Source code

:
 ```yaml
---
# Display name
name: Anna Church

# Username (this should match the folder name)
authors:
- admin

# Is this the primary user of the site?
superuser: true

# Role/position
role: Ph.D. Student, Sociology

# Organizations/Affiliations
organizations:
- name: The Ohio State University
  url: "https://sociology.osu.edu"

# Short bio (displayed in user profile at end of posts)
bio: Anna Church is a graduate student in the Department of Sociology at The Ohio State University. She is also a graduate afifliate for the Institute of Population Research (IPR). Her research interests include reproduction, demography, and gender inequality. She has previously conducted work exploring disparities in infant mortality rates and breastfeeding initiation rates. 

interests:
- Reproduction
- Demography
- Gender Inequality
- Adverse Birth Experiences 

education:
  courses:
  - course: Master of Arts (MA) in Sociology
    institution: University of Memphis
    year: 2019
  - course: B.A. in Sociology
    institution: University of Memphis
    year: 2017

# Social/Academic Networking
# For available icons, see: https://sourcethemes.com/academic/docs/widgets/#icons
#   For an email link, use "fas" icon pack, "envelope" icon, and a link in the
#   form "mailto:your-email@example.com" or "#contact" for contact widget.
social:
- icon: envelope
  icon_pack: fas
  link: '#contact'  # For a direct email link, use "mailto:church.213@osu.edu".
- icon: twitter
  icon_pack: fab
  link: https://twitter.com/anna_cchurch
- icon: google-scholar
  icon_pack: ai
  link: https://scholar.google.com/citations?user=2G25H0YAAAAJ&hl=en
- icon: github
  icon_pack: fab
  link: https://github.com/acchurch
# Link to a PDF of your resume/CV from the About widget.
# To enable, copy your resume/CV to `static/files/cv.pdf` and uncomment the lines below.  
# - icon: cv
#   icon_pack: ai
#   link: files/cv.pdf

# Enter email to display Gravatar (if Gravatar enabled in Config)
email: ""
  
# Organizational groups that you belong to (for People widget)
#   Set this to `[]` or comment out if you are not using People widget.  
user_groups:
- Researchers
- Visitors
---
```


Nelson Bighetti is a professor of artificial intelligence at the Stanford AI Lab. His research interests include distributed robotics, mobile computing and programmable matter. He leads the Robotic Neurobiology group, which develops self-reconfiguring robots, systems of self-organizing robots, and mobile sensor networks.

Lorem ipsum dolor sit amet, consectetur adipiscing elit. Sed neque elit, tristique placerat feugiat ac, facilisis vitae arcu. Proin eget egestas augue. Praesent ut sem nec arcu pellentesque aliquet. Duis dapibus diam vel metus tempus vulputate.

:::

WHAT TO PRODUCE >> Each line above that includes "your" should be shown.

ANSWER BOX >>
#   form "mailto:your-email@example.com" or "#contact" for contact widget.
# Link to a PDF of your resume/CV from the About widget.
# To enable, copy your resume/CV to `static/files/cv.pdf` and uncomment the lines below.  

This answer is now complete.